Which brings us to our next point…

Conservative Opposition to Socialism and Big Government

“Remember that a government big enough to give you everything you want is also big enough to take away everything you have,” said Barry Goldwater in 1964.

When one relies on the government to provide for them, they are at the whim of said government. Politicians are free to dictate that someone else needs that aid more, or more likely, they decide to give themselves a pay raise, and the needy citizen is left out to dry. This is the basis of the conservative view of limited government.

"If you want total security, go to prison. There you're fed, clothed, given medical care and so on. The only thing lacking is freedom,” said Dwight Eisenhower in 1953.

Free healthcare, free education, expanded food stamp programs and income redistribution all sound great when politicians get up on stage and promise to give them to you. However, what they don’t tell you is what you lose in the process: your freedom. For the government to give these things to you, taxes have to be so high that you are unable to provide for yourself. You become dependent on the government for your very existence, giving up your independence for comfort and a false sense of security. This is the basis for conservative opposition to socialism in any form.

Conservative Foreign Policy

"[He] had seen firsthand the horrific results of appeasement. It was a path chosen by feebleminded people who were morally incapable of confronting evil,” Vince Flynn said in his 2012 book Kill Shot.

Something I’ve never been able to wrap my mind around is the way that pacifism is seen as the moral high-ground nowadays. Let me be perfectly clear: There is nothing compassionate about sitting idly and allowing ISIS to roam the Middle East and North Africa sawing off the heads of journalists and burning apostates in cages when our military has the capacity to do something about it. War is hell, no one denies that. But sometimes, it is necessary in order to confront great evil and protect those who cannot protect themselves. If America had given in to the allures of pacifism during the mid-twentieth century, Hitler likely wins World War II and we’d all be speaking German right now.

The left can say whatever they want about the cost of war, but we must also take into consideration the cost of doing nothing. Weighing these considerations, and being willing to confront perpetrators of evil if necessary is the basis of conservative foreign policy.

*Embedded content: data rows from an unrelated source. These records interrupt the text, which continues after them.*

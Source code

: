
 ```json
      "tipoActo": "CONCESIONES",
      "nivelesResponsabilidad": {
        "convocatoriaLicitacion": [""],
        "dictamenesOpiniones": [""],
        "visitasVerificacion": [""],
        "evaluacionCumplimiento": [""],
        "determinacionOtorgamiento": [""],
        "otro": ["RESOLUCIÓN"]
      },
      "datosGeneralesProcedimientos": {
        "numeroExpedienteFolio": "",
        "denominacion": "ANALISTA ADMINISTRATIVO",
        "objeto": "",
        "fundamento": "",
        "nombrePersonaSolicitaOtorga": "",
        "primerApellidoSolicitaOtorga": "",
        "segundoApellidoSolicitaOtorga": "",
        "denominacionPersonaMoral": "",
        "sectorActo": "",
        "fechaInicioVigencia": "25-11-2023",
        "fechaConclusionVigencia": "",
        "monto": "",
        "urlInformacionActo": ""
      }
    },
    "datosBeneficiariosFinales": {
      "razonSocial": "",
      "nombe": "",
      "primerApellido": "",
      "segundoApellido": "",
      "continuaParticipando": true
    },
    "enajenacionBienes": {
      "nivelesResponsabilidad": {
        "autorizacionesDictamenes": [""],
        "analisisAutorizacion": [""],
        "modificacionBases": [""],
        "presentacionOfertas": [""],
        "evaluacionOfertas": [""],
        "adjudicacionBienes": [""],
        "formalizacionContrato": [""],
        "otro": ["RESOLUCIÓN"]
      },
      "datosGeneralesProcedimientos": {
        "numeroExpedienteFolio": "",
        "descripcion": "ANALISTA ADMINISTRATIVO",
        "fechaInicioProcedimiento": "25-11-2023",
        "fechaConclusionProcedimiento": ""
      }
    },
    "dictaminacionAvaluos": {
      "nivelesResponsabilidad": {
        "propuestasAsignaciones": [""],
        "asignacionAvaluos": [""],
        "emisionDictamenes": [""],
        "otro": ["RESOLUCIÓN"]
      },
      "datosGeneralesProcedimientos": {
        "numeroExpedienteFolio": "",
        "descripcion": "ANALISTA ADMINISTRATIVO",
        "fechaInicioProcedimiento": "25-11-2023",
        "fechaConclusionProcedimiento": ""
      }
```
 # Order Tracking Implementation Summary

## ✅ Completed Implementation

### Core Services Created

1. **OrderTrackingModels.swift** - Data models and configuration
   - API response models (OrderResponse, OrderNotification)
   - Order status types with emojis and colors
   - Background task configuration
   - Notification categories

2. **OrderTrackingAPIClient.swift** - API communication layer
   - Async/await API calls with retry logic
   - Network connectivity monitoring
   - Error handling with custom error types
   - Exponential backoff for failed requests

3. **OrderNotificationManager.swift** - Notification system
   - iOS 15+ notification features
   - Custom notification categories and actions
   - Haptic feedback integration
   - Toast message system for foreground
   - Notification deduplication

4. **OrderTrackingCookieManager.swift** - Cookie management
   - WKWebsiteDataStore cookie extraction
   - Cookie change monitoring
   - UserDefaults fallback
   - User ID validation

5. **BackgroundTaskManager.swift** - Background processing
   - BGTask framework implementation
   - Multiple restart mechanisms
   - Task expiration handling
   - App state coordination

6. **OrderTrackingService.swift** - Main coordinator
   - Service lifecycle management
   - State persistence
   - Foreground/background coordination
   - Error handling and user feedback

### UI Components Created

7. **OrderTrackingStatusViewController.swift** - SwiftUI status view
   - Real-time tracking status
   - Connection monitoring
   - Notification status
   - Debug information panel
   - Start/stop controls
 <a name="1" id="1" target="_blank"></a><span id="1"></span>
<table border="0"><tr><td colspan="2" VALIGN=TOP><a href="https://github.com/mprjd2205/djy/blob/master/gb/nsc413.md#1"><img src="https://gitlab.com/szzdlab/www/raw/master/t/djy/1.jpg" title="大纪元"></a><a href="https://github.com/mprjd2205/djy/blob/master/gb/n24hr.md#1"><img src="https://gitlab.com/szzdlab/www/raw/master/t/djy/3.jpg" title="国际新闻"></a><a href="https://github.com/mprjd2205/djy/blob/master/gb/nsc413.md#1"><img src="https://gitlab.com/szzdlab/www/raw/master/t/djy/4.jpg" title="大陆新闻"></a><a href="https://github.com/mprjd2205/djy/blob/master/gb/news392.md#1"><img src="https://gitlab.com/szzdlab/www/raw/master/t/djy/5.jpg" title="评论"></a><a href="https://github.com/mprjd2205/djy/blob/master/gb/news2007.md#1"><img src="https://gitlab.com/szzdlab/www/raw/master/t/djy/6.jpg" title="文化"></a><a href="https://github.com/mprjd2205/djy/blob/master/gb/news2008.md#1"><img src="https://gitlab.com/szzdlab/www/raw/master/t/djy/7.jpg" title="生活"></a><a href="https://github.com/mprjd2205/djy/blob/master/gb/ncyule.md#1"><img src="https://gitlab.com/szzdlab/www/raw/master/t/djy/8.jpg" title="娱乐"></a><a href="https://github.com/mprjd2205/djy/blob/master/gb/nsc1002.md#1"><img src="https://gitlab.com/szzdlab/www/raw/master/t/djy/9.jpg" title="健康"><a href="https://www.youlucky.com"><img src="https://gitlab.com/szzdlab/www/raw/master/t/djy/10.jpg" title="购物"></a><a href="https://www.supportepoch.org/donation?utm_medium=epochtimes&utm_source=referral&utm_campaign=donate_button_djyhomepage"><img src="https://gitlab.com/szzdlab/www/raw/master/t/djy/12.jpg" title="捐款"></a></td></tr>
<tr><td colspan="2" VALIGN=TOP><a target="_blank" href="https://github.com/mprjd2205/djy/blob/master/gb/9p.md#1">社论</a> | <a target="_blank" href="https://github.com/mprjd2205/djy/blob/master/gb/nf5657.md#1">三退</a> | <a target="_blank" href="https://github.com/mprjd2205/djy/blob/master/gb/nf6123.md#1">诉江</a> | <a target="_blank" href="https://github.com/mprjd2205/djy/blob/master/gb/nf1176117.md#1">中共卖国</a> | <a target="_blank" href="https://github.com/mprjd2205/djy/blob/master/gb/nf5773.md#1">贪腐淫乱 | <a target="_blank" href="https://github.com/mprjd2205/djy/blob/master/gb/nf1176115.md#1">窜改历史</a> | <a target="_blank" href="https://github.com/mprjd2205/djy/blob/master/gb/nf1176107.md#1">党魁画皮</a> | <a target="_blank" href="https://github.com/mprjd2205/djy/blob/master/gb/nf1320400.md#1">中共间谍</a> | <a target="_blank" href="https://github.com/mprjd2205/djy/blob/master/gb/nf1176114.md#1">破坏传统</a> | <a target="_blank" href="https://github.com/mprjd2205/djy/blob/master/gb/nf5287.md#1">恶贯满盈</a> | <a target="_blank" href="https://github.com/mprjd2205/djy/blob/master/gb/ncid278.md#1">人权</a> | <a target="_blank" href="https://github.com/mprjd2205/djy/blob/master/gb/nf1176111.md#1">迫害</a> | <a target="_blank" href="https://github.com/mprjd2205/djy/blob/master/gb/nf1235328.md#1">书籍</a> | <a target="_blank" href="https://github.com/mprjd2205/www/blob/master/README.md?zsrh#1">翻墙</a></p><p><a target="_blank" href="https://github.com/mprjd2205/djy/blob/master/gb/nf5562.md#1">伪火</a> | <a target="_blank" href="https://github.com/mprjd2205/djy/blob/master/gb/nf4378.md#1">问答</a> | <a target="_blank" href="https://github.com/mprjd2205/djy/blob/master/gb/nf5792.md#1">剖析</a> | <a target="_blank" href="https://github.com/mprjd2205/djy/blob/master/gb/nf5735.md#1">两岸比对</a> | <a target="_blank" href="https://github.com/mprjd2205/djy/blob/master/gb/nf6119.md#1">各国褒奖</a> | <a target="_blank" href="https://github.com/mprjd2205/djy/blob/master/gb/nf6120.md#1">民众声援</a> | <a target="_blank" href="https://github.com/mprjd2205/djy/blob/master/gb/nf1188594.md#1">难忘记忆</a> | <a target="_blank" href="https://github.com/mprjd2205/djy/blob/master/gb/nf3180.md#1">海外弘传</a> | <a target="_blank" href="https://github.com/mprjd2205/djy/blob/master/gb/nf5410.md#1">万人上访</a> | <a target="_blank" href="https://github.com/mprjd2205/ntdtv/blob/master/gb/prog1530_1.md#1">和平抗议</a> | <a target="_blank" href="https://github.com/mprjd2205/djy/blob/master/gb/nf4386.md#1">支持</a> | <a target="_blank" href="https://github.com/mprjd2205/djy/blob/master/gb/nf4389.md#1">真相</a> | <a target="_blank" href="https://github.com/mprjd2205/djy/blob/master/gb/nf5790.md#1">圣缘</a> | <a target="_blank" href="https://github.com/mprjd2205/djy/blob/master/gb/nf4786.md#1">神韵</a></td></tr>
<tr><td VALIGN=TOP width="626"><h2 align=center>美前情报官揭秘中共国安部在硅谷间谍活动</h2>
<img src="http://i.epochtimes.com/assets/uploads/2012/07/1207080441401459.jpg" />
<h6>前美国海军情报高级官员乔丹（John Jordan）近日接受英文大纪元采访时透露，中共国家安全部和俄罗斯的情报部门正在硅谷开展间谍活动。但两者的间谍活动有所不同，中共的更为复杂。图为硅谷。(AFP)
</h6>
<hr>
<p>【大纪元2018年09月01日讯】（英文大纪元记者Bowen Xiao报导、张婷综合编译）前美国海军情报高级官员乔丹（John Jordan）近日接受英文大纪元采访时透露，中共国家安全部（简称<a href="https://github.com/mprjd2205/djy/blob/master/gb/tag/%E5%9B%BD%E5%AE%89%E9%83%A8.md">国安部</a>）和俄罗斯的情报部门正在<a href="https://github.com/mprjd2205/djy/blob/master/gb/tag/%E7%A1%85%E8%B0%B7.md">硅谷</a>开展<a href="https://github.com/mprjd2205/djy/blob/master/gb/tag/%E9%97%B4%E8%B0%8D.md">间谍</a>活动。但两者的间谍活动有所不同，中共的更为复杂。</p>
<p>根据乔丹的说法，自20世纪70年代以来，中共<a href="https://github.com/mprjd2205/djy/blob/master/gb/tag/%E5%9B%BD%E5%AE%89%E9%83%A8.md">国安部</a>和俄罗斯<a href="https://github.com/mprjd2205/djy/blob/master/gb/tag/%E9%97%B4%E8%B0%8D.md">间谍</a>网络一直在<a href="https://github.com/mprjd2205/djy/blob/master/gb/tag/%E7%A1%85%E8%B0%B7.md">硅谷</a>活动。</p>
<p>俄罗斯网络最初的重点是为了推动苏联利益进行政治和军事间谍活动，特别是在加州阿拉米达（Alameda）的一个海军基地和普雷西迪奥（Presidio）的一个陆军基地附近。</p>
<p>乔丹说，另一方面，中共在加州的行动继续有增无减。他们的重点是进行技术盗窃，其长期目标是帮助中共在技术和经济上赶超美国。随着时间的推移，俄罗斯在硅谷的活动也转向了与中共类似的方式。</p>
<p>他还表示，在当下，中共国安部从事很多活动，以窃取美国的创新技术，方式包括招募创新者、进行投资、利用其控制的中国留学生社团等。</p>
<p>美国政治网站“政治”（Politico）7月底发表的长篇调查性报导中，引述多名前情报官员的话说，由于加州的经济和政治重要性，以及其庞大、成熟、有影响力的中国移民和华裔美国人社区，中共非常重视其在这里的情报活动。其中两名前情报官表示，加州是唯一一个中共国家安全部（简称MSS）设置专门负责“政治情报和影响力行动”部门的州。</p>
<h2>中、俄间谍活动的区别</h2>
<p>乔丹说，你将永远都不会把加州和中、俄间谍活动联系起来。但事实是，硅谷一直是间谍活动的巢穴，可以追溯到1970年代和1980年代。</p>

The Foundation of the Conservative Worldview

"We hold these truths to be self-evident: that all men are created equal; that they are endowed by their Creator with certain unalienable rights; that among these are life, liberty, and the pursuit of happiness," Thomas Jefferson wrote in the Declaration of Independence.

This is the big one. This is the bedrock on which every other conservative idea rests. Free enterprise, freedom of speech, of association and of religion, the right to bear arms and the rest of the Bill of Rights all stem from this revolutionary idea that our freedoms don’t come from government. They are endowed to us by our creator, thus, no earthly authority can rightfully take them away. But that doesn’t stop them from trying.

In conclusion, the conservative seeks freedom for all. Where the liberal strives to create equality of outcome, the conservative seeks equality of opportunity. It is important to note that the Declaration of Independence does not guarantee happiness, but the pursuit of happiness. The role of government is not to give us things but to remove barriers to our ascent in life and allow us to become self-sufficient adults and contributing Americans.